On 16 July 2020, the European Court of Justice issued a ruling on the inspection of imported goods which emphasized the customs authorities’ scope of action and power of discretion.
The court ruled that a previous, unchallenged physical inspection of goods does not preclude a later customs inspection.
This means that the goods can also be checked at a subsequent time as part of a customs declaration.
The customs authorities do retain an appropriate discretion. However, a previous examination without challenge does not constitute grounds for rejection.
The customs authorities must carry out this step of the process so that the goods can be properly taxed and assigned the appropriate tariff rate.
Affected goods: Gazebos from China
In the proceeding, a company had submitted requests for review of the customs declaration as well as reimbursement for the excess amount of VAT and customs duty paid.
The imported good were gazebos from China.
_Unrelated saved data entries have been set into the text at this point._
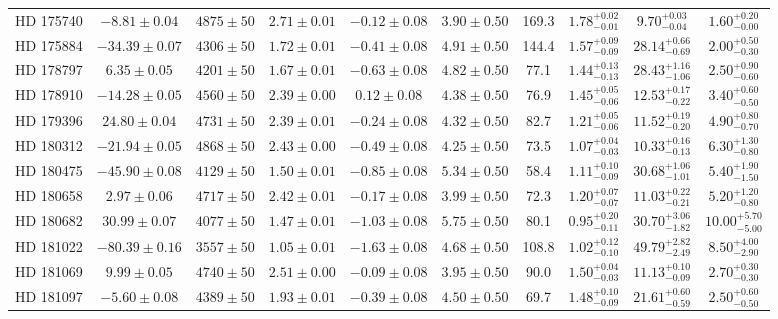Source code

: \begin{table*}
\begin{tabular}{cccccccccc}
HD 175740 & $-8.81 \pm 0.04$ & $4875 \pm 50$ & $2.71 \pm 0.01$ & $-0.12 \pm 0.08$ & $3.90 \pm 0.50$ & 169.3 & $1.78^{+0.02}_{-0.01}$ & $9.70^{+0.03}_{-0.04}$ & $1.60^{+0.20}_{-0.00}$ \\
HD 175884 & $-34.39 \pm 0.07$ & $4306 \pm 50$ & $1.72 \pm 0.01$ & $-0.41 \pm 0.08$ & $4.91 \pm 0.50$ & 144.4 & $1.57^{+0.09}_{-0.09}$ & $28.14^{+0.66}_{-0.69}$ & $2.00^{+0.50}_{-0.30}$ \\
HD 178797 & $6.35 \pm 0.05$ & $4201 \pm 50$ & $1.67 \pm 0.01$ & $-0.63 \pm 0.08$ & $4.82 \pm 0.50$ & 77.1 & $1.44^{+0.13}_{-0.13}$ & $28.43^{+1.16}_{-1.06}$ & $2.50^{+0.90}_{-0.60}$ \\
HD 178910 & $-14.28 \pm 0.05$ & $4560 \pm 50$ & $2.39 \pm 0.00$ & $0.12 \pm 0.08$ & $4.38 \pm 0.50$ & 76.9 & $1.45^{+0.05}_{-0.06}$ & $12.53^{+0.17}_{-0.22}$ & $3.40^{+0.60}_{-0.50}$ \\
HD 179396 & $24.80 \pm 0.04$ & $4731 \pm 50$ & $2.39 \pm 0.01$ & $-0.24 \pm 0.08$ & $4.32 \pm 0.50$ & 82.7 & $1.21^{+0.05}_{-0.06}$ & $11.52^{+0.19}_{-0.20}$ & $4.90^{+0.80}_{-0.70}$ \\
HD 180312 & $-21.94 \pm 0.05$ & $4868 \pm 50$ & $2.43 \pm 0.00$ & $-0.49 \pm 0.08$ & $4.25 \pm 0.50$ & 73.5 & $1.07^{+0.04}_{-0.03}$ & $10.33^{+0.16}_{-0.13}$ & $6.30^{+1.30}_{-0.80}$ \\
HD 180475 & $-45.90 \pm 0.08$ & $4129 \pm 50$ & $1.50 \pm 0.01$ & $-0.85 \pm 0.08$ & $5.34 \pm 0.50$ & 58.4 & $1.11^{+0.10}_{-0.09}$ & $30.68^{+1.06}_{-1.01}$ & $5.40^{+1.90}_{-1.50}$ \\
HD 180658 & $2.97 \pm 0.06$ & $4717 \pm 50$ & $2.42 \pm 0.01$ & $-0.17 \pm 0.08$ & $3.99 \pm 0.50$ & 72.3 & $1.20^{+0.07}_{-0.07}$ & $11.03^{+0.22}_{-0.21}$ & $5.20^{+1.20}_{-0.80}$ \\
HD 180682 & $30.99 \pm 0.07$ & $4077 \pm 50$ & $1.47 \pm 0.01$ & $-1.03 \pm 0.08$ & $5.75 \pm 0.50$ & 80.1 & $0.95^{+0.20}_{-0.11}$ & $30.70^{+3.06}_{-1.82}$ & $10.00^{+5.70}_{-5.00}$ \\
HD 181022 & $-80.39 \pm 0.16$ & $3557 \pm 50$ & $1.05 \pm 0.01$ & $-1.63 \pm 0.08$ & $4.68 \pm 0.50$ & 108.8 & $1.02^{+0.12}_{-0.10}$ & $49.79^{+2.82}_{-2.49}$ & $8.50^{+4.00}_{-2.90}$ \\
HD 181069 & $9.99 \pm 0.05$ & $4740 \pm 50$ & $2.51 \pm 0.00$ & $-0.09 \pm 0.08$ & $3.95 \pm 0.50$ & 90.0 & $1.50^{+0.04}_{-0.03}$ & $11.13^{+0.10}_{-0.09}$ & $2.70^{+0.30}_{-0.30}$ \\
HD 181097 & $-5.60 \pm 0.08$ & $4389 \pm 50$ & $1.93 \pm 0.01$ & $-0.39 \pm 0.08$ & $4.50 \pm 0.50$ & 69.7 & $1.48^{+0.10}_{-0.09}$ & $21.61^{+0.60}_{-0.59}$ & $2.50^{+0.60}_{-0.50}$ \\

\end{tabular}
\end{table*}
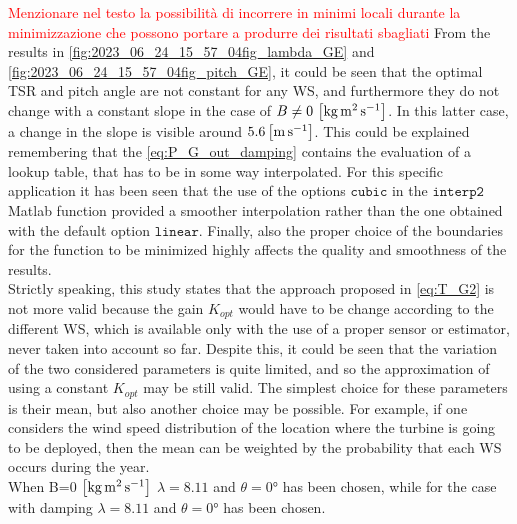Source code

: \textcolor{red}{Menzionare nel testo la possibilità di incorrere in minimi locali durante la minimizzazione che possono portare a produrre dei risultati sbagliati}
From the results in \autoref{fig:2023_06_24_15_57_04fig_lambda_GE} and \ref{fig:2023_06_24_15_57_04fig_pitch_GE}, it could be seen that the optimal TSR and pitch angle are not constant for any WS, and furthermore they do not change with a constant slope in the case of $B\neq0 \, \left[\si{\kilo\gram\square\meter\per\second}\right]$. In this latter case, a change in the slope is visible around $5.6 \left[\si{\meter \per\second}\right]$. This could be explained remembering that the \autoref{eq:P_G_out_damping} contains the evaluation of a lookup table, that has to be in some way interpolated. For this specific application it has been seen that the use of the options $\texttt{cubic}$ in the $\texttt{interp2}$ Matlab function provided a smoother interpolation rather than the one obtained with the default option $\texttt{linear}$. Finally, also the proper choice of the boundaries for the function to be minimized highly affects the quality and smoothness of the results.\\
Strictly speaking, this study states that the approach proposed in \autoref{eq:T_G2} is not more valid because the gain $K_{opt}$ would have to be change according to the different WS, which is available only with the use of a proper sensor or estimator, never taken into account so far. Despite this, it could be seen that the variation of the two considered parameters is quite limited, and so the approximation of using a constant $K_{opt}$ may be still valid. The simplest choice for these parameters is their mean, but also another choice may be possible. For example, if one considers the wind speed distribution of the location where the turbine is going to be deployed, then the mean can be weighted by the probability that each WS occurs during the year. \\
When B=0 $\left[\si{\kilo\gram\square\meter\per\second}\right]$ $\lambda=8.11$ and $\theta=0 \si{\degree}$ has been chosen, while for the case with damping $\lambda=8.11$ and $\theta=0 \si{\degree}$ has been chosen.\\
The company alleged that the customs authority had misclassified the goods and the resulting rate of duty was 12% instead of 6% or 0%.
The requests for reviews were rejected by the customs office. The importer sued, though without success.
The courts held that the assigned tariff classifications were binding because of a previous examination. The customs office was therefore not obliged to grant the request for review.
Imports of the same goods would have been classified as part of the physical examination. The customs agent responsible for the company concerned would not have objected to the tariff classification.
The ECJ did not share this view. The meaning and purpose of the customs code is above all “to ensure the correct application of the duties provided for therein.” The court went on to say that the customs procedure had to be adapted to the actual situation.
This speaks against the limitation of possibilities for review.